More than 60 Cambodians and foreigners from around the region remained in custody at the Interior Ministry on Monday for questioning over an alleged online gambling operation they ran in Phnom Penh.

The ministry’s anti-terrorism police raided three villas in Phnom Penh’s Chamkar Mon district on Friday and arrested 30 Cambodian nationals, 14 Malaysians, seven Indonesians, six Chinese, five Thai and five Vietnamese nationals for their involvement with the online casino.

“Right now, all my colleagues are questioning all the arrested people to find out what type of games were being played,” said Major General Y Sokkly, director of the anti-terrorism police department, declining to provide more details. “No one has been released.”

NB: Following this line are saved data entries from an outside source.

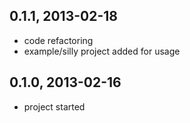 
0.1.1, 2013-02-18
-----------------

  - code refactoring
  - example/silly project added for usage

0.1.0, 2013-02-16
-----------------

  - project started
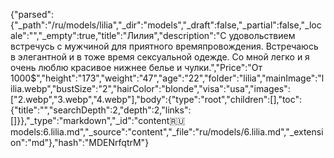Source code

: {"parsed":{"_path":"/ru/models/lilia","_dir":"models","_draft":false,"_partial":false,"_locale":"","_empty":true,"title":"Лилия","description":"С удовольствием встречусь с мужчиной для приятного времяпровождения. Встречаюсь в элегантной и в тоже время сексуальной одежде. Со мной легко и я очень люблю красивое нижнее белье и чулки.","Price":"От 1000$","height":"173","weight":"47","age":"22","folder":"lilia","mainImage":"lilia.webp","bustSize":"2","hairColor":"blonde","visa":"usa","images":["2.webp","3.webp","4.webp"],"body":{"type":"root","children":[],"toc":{"title":"","searchDepth":2,"depth":2,"links":[]}},"_type":"markdown","_id":"content:ru:models:6.lilia.md","_source":"content","_file":"ru/models/6.lilia.md","_extension":"md"},"hash":"MDENrfqtrM"}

According to an official at the anti-terrorism unit, who declined to be named as he is not authorized to speak to the press, local gamblers were being connected online with casinos based abroad.

“The gamblers link up to the overseas casinos and they gamble using bank accounts that they have set up,” said the official, declining to reveal names or say where the international casinos were based.

Cyber casinos can operate via video link-up, where local players are able to gamble on live tables in other countries, while the cash needed to participate in the games can be deposited directly into bank accounts held by website operators to facilitate the online business. Such gambling is in a murky legal area here as Cambodia has not passed any specific legislation regulating it and companies are known to provide such services here.

Maj. Gen. Sokkly said on Monday that the authorities have never encountered online gambling before and this was the first such raid for such an operation.

In the upscale Boeng Keng Kang I commune, one of the raided houses—a whitewashed villa decorated with golden motifs—sits on Street 306 surrounded by high gates. A security guard working at the home next-door said he spoke to the guard of the raided villa often about its tenants. According to the security guard, 10 people lived in the double-story villa, which cost about $3,000 to rent per month. He said they were all of different nationalities.

“Many clients would go in, but they would usually stay inside the whole day,” said the guard who asked that his name not be revealed for security reasons.

“They had many different kinds of games, including betting on football. They also had a code number and could bet using an online bank account,” he added.